I'm looking forward to the how-it-works bits.
For the whole compressor, in fact.
I find the Etincelle results really impressive and am fascinated by what might be going on under the hood.
I'm looking forward to the how-it-works bits.
For the whole compressor, in fact.
I find the Etincelle results really impressive and am fascinated by what might be going on under the hood.
After programming the "incompressible segment detection & skipping" algorithm, i was asked if Etincelle would still be able to detect two identical segments which are incompressible, such as for example 2 identical zip files.
I said that yes, it should, having the feeling i'm keeping enough information to find such occurrence. That was easy to say. But better find out on real data.
I created a simple Tar file, which consists of twice enwik8 compressed with 7z. This is perfect repetition, at long range (about 30MB away). Therefore, ideal compression rate should be 50%.
Let's test with the "old" version :
beta2 : 100.00% - 49 MB/s - 186 MB/s
That's terrible result, the original Etincelle does not find any correlation !
There is an explanation though : these repetitions are very distant ones, in the range of 30MB away.
As a consequence, the table gets filled with a lot of useless "noise pointers", to the point of forgetting what happened 30MB before.
So now let's test the brand new beta 3 with "incompressible segment detection" :
beta3 : 70.86% - 480 MB/s - 1150 MB/s
That's much better. This time, some correlation was found. In any case, it proves that beta 3 in fact improves chances to find two occurences of the same zip files.
But why not 50% ?
This can be explained too : Etincelle has a limit in the size of repetition sequence it can handle. Therefore, after reaching the maximum repetition size, it has to find again a new match. However, it may not find immediately.
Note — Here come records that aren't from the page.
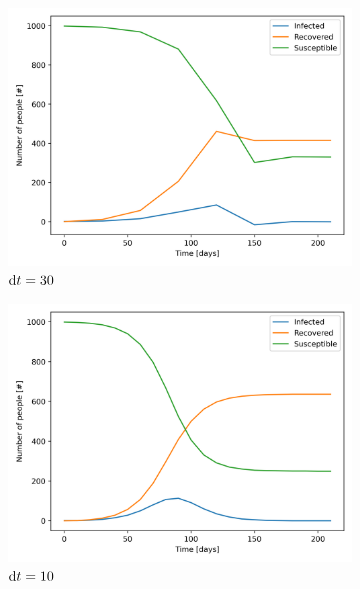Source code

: \documentclass{article}
\begin{document}
\begin{figure}
  \centering
  \begin{subfigure}{0.3\textwidth}
    \includegraphics[width=\linewidth]{./Images/SIR_plot_dt30.png}
    \caption{${\rm d}t=30$}
    \label{subfig:plot1}
  \end{subfigure}
  \begin{subfigure}{0.3\textwidth}
    \includegraphics[width=\linewidth]{./Images/SIR_plot_dt10.png}
    \caption{${\rm d}t=10$}
    \label{subfig:plot2}
  \end{subfigure}
  \begin{subfigure}{0.3\textwidth}

\end{subfigure}
\end{figure}
\end{document}
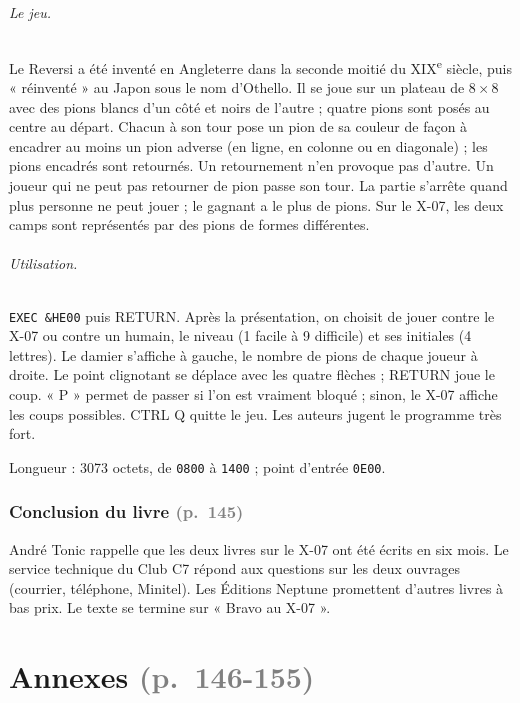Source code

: \documentclass[a4paper,10pt]{article}
\newcommand{\hex}[1]{\texttt{#1}}
\newcommand{\pg}[1]{\texorpdfstring{\textcolor{gray}{\small(p.~#1)}}{}}
\begin{document}
\paragraph{Le jeu.} Le Reversi a été inventé en Angleterre dans la seconde
moitié du XIX\textsuperscript{e} siècle, puis « réinventé » au Japon sous le
nom d'Othello. Il se joue sur un plateau de $8\times8$ avec des pions blancs
d'un côté et noirs de l'autre ; quatre pions sont posés au centre au départ.
Chacun à son tour pose un pion de sa couleur de façon à encadrer au moins un
pion adverse (en ligne, en colonne ou en diagonale) ; les pions encadrés sont
retournés. Un retournement n'en provoque pas d'autre. Un joueur qui ne peut
pas retourner de pion passe son tour. La partie s'arrête quand plus personne
ne peut jouer ; le gagnant a le plus de pions. Sur le X-07, les deux camps
sont représentés par des pions de formes différentes.

\paragraph{Utilisation.} \texttt{EXEC \&HE00} puis RETURN. Après la
présentation, on choisit de jouer contre le X-07 ou contre un humain, le
niveau (1 facile à 9 difficile) et ses initiales (4 lettres). Le damier
s'affiche à gauche, le nombre de pions de chaque joueur à droite. Le point
clignotant se déplace avec les quatre flèches ; RETURN joue le coup. « P »
permet de passer si l'on est vraiment bloqué ; sinon, le X-07 affiche les
coups possibles. CTRL Q quitte le jeu. Les auteurs jugent le programme très
fort.

Longueur : 3073 octets, de \hex{0800} à \hex{1400} ; point d'entrée
\hex{0E00}.

\section{Conclusion du livre \pg{145}}
André Tonic rappelle que les deux livres sur le X-07 ont été écrits en six
mois. Le service technique du Club C7 répond aux questions sur les deux
ouvrages (courrier, téléphone, Minitel). Les Éditions Neptune promettent
d'autres livres à bas prix. Le texte se termine sur « Bravo au X-07 ».

\part*{Annexes \pg{146-155}}
\end{document}
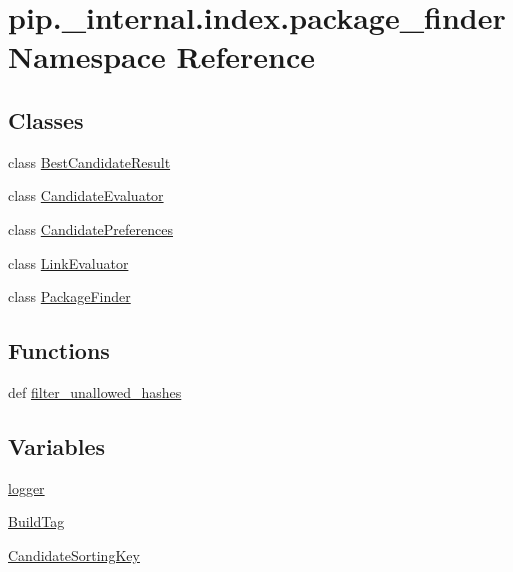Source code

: \hypertarget{namespacepip_1_1__internal_1_1index_1_1package__finder}{}\section{pip.\+\_\+internal.\+index.\+package\+\_\+finder Namespace Reference}
\label{namespacepip_1_1__internal_1_1index_1_1package__finder}
\subsection*{Classes}
\begin{DoxyCompactItemize}
\item 
class \hyperlink{classpip_1_1__internal_1_1index_1_1package__finder_1_1BestCandidateResult}{Best\+Candidate\+Result}
\item 
class \hyperlink{classpip_1_1__internal_1_1index_1_1package__finder_1_1CandidateEvaluator}{Candidate\+Evaluator}
\item 
class \hyperlink{classpip_1_1__internal_1_1index_1_1package__finder_1_1CandidatePreferences}{Candidate\+Preferences}
\item 
class \hyperlink{classpip_1_1__internal_1_1index_1_1package__finder_1_1LinkEvaluator}{Link\+Evaluator}
\item 
class \hyperlink{classpip_1_1__internal_1_1index_1_1package__finder_1_1PackageFinder}{Package\+Finder}
\end{DoxyCompactItemize}
\subsection*{Functions}
\begin{DoxyCompactItemize}
\item 
def \hyperlink{namespacepip_1_1__internal_1_1index_1_1package__finder_a99ee23602b1827db46e930852443e6e1}{filter\+\_\+unallowed\+\_\+hashes}
\end{DoxyCompactItemize}
\subsection*{Variables}
\begin{DoxyCompactItemize}
\item 
\hyperlink{namespacepip_1_1__internal_1_1index_1_1package__finder_a230f7eba264091230ab47832046fc2f5}{logger}
\item 
\hyperlink{namespacepip_1_1__internal_1_1index_1_1package__finder_a6e43cd6584e1508c9578cad30e0fdc2a}{Build\+Tag}
\item 
\hyperlink{namespacepip_1_1__internal_1_1index_1_1package__finder_a8c4b6db75eb88d67a055ab321dd6ec30}{Candidate\+Sorting\+Key}
\end{DoxyCompactItemize}


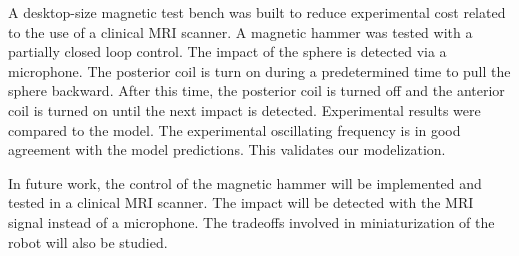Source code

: \documentclass[letterpaper, 10 pt, conference]{ieeeconf}  %
\begin{document}
A desktop-size magnetic test bench was built to reduce experimental cost related to the use of a clinical MRI scanner. 
A magnetic hammer was tested with a partially closed loop control. 
The impact of the sphere is detected via a microphone. 
The posterior coil is turn on during a predetermined time to pull the sphere backward.
 After this time, the posterior coil is turned off and the anterior coil is turned on until the next impact is detected. 
 Experimental results were compared to the model.
  The experimental oscillating frequency is in good agreement with the model predictions. 
  This validates our modelization.\par
In future work, the control of the magnetic hammer will be implemented and tested in a clinical MRI scanner. 
The impact will be detected with the MRI signal instead of a microphone. 
The tradeoffs involved in miniaturization of the robot will also be studied.

 

\addtolength{\textheight}{-12cm}   %







\end{document}
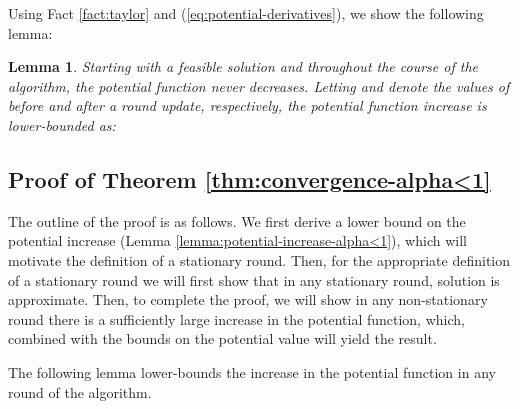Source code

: \documentclass[11pt]{article}
\newtheorem{lemma}[theorem]{Lemma}
\newif\iffullpaper
\begin{document}
Using Fact \ref{fact:taylor} and (\ref{eq:potential-derivatives}), we show the following lemma:

\begin{lemma}\label{lemma:potential-increase}
Starting with a feasible solution and throughout the course of the algorithm, the potential function  never decreases. Letting  and  denote the values of  before and after a round update, respectively, the potential function increase is lower-bounded as:

\end{lemma}
\iffullpaper
\begin{proof}
Since  is concave, using Fact \ref{fact:taylor} and (\ref{eq:potential-derivatives}) it follows that:

If , then the term in the summation (\ref{eq:potential-increase-before-bounds}) corresponding to the change in  is equal to zero, and  has no contribution to the sum in (\ref{eq:potential-increase-before-bounds}). 

If , then, as  increases over the observed round, it must be . By the choice of the parameters, , and therefore

It follows that , and therefore 


Finally, if , then it must be . By the choice of the parameters, , implying

We get that , and therefore 

completing the proof.
\end{proof}
\fi

\iffullpaper
\subsection{Proof of Theorem \ref{thm:convergence-alpha<1}}\label{section:alpha<1}

The outline of the proof is as follows. We first derive a lower bound on the potential increase (Lemma \ref{lemma:potential-increase-alpha<1}), which will motivate the definition of a stationary round. Then, for the appropriate definition of a stationary round we will first show that in any stationary round, solution is approximate. Then, to complete the proof, we will show in any non-stationary round there is a sufficiently large increase in the potential function, which, combined with the bounds on the potential value will yield the result.

The following lemma lower-bounds the increase in the potential function in any round of the algorithm. 
\end{document}
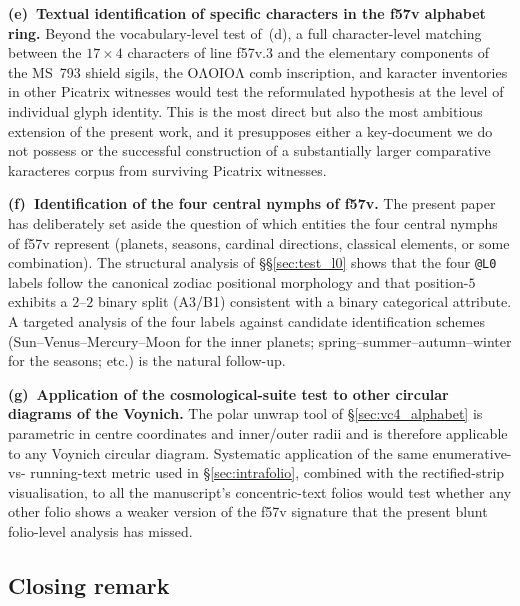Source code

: \noindent\textbf{(e)~Textual identification of specific characters in
the f57v alphabet ring.} Beyond the vocabulary-level test of~(d), a
full character-level matching between the $17\!\times\!4$ characters
of line f57v.3 and the elementary components of the MS~793 shield
sigils, the $\mathrm{O\Lambda OIO\Lambda}$ comb inscription, and
karacter inventories in other Picatrix witnesses would test the
reformulated hypothesis at the level of individual glyph identity.
This is the most direct but also the most ambitious extension of the
present work, and it presupposes either a key-document we do not
possess or the successful construction of a substantially larger
comparative karacteres corpus from surviving Picatrix witnesses.

\noindent\textbf{(f)~Identification of the four central nymphs of
f57v.} The present paper has deliberately set aside the question of
which entities the four central nymphs of f57v represent (planets,
seasons, cardinal directions, classical elements, or some
combination). The structural analysis of \S\S\ref{sec:test_l0}
shows that the four \texttt{@L0} labels follow the canonical zodiac
positional morphology and that position-$5$ exhibits a
$2$--$2$ binary split (A3/B1) consistent with a binary categorical
attribute. A targeted analysis of the four labels against
candidate identification schemes (Sun--Venus--Mercury--Moon for the
inner planets; spring--summer--autumn--winter for the seasons;
etc.) is the natural follow-up.

\noindent\textbf{(g)~Application of the cosmological-suite test to
other circular diagrams of the Voynich.} The polar unwrap tool
 of
\S\ref{sec:vc4_alphabet} is parametric in centre coordinates and
inner/outer radii and is therefore applicable to any Voynich
circular diagram. Systematic application of the same enumerative-vs-
running-text metric used in \S\ref{sec:intrafolio}, combined with
the rectified-strip visualisation, to all the manuscript's
concentric-text folios would test whether any other folio shows a
weaker version of the f57v signature that the present blunt
folio-level analysis has missed.

\subsection{Closing remark}

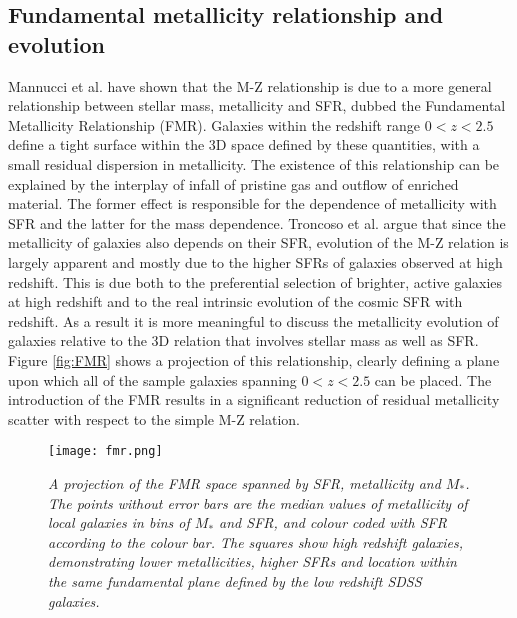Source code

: \documentclass{literature}
\begin{document}
\subsection{Fundamental metallicity relationship and evolution}
Mannucci et al. \citep{Mannucci2010} have shown that the M-Z relationship is due to a more general relationship between stellar mass, metallicity and SFR, dubbed the Fundamental Metallicity Relationship (FMR). Galaxies within the redshift range $0 < z < 2.5$ define a tight surface within the 3D space defined by these quantities, with a small residual dispersion in metallicity. The existence of this relationship can be explained by the interplay of infall of pristine gas and outflow of enriched material. The former effect is responsible for the dependence of metallicity with SFR and the latter for the mass dependence. Troncoso et al. \citep{Troncoso_2014} argue that since the metallicity of galaxies also depends on their SFR, evolution of the M-Z relation is largely apparent and mostly due to the higher SFRs of galaxies observed at high redshift. This is due both to the preferential selection of brighter, active galaxies at high redshift and to the real intrinsic evolution of the cosmic SFR with redshift. As a result it is more meaningful to discuss the metallicity evolution of galaxies relative to the 3D relation that involves stellar mass as well as SFR. Figure \ref{fig:FMR} shows a projection of this relationship, clearly defining a plane upon which all of the sample galaxies spanning $0 < z < 2.5$ can be placed. The introduction of the FMR results in a significant reduction of residual metallicity scatter with respect to the simple M-Z relation. \\ 

\begin{figure}[!htp]
\centering
\texttt{[image: fmr.png]}
\caption{\footnotesize{\emph{A projection of the FMR space spanned by SFR, metallicity and $M_{*}$. The points without error bars are the median values of metallicity of local galaxies in bins of $M_{*}$ and SFR, and colour coded with SFR according to the colour bar. The squares show high redshift galaxies, demonstrating lower metallicities, higher SFRs and location within the same fundamental plane defined by the low redshift SDSS galaxies.}}}
\label{fig:steidel_bpt}
\end{figure} 
\end{document}
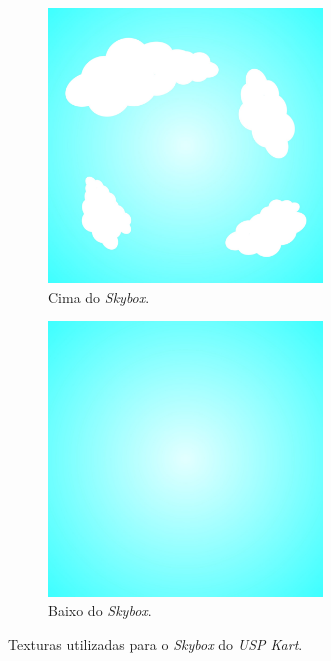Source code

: \begin{figure}[H]
\begin{subfigure}[t]{0.3\textwidth}
        \centering
        \includegraphics[width=0.8\textwidth]{figuras/top.jpg}
        \caption{Cima do \textit{Skybox}.}
    \end{subfigure}
    \hfill
    \begin{subfigure}[t]{0.3\textwidth}
        \centering
        \includegraphics[width=0.8\textwidth]{figuras/bottom.jpg}
        \caption{Baixo do \textit{Skybox}.}
    \end{subfigure}
    \caption{Texturas utilizadas para o \textit{Skybox} do \textit{USP Kart}.}
\end{figure}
Hopefully, some minimum book-keeping ensure that it does get back in sync sometimes later, but in between, it lost quite some opportunities to size down the file.
Hence comes beta 4, a modification of Etincelle with Long-Repetition support. It should really help in this situation.
So let's put it to the test :
beta4 : 50.00% - 570 MB/s - 1300 MB/s
This time, it seems good. Perfect long range repetition.
Beta 4 seems to fullfill its objective, but let's check what happen in more complex situation. I created a new tar, with several already compressed files mixed with normal files. The compressed files first occurrences are intentionally regrouped together at the beginning, to try to trick the "detection & skipping" algorithm. They may repeat later, at large distance.
The resulting file is 126 MB long, and its best theoric compressed size is the sum of compressed parts counted only once, which is 62 258 KB.
Let's start comparison :
beta2 : 102 546 KB - 60 MB/s - 169 MB/s
beta3 : 69 922 KB - 160 MB/s - 350 MB/s
beta4 : 62 768 KB - 165 MB/s - 355 MB/s
Within close range to theoric minimum. Seems good enough.
What about real files now ?
Long repetition are not common in normal situation.
One important exception is MailBoxes, which tend to be filled with several instances of identical attached files. These files are more often than not Zipped, therefore the new algorithm makes wonder detecting them.
Appart from this situation, expect less impressive results. Having tested several large files, beta4 usually offers small gains, if only by a few KB.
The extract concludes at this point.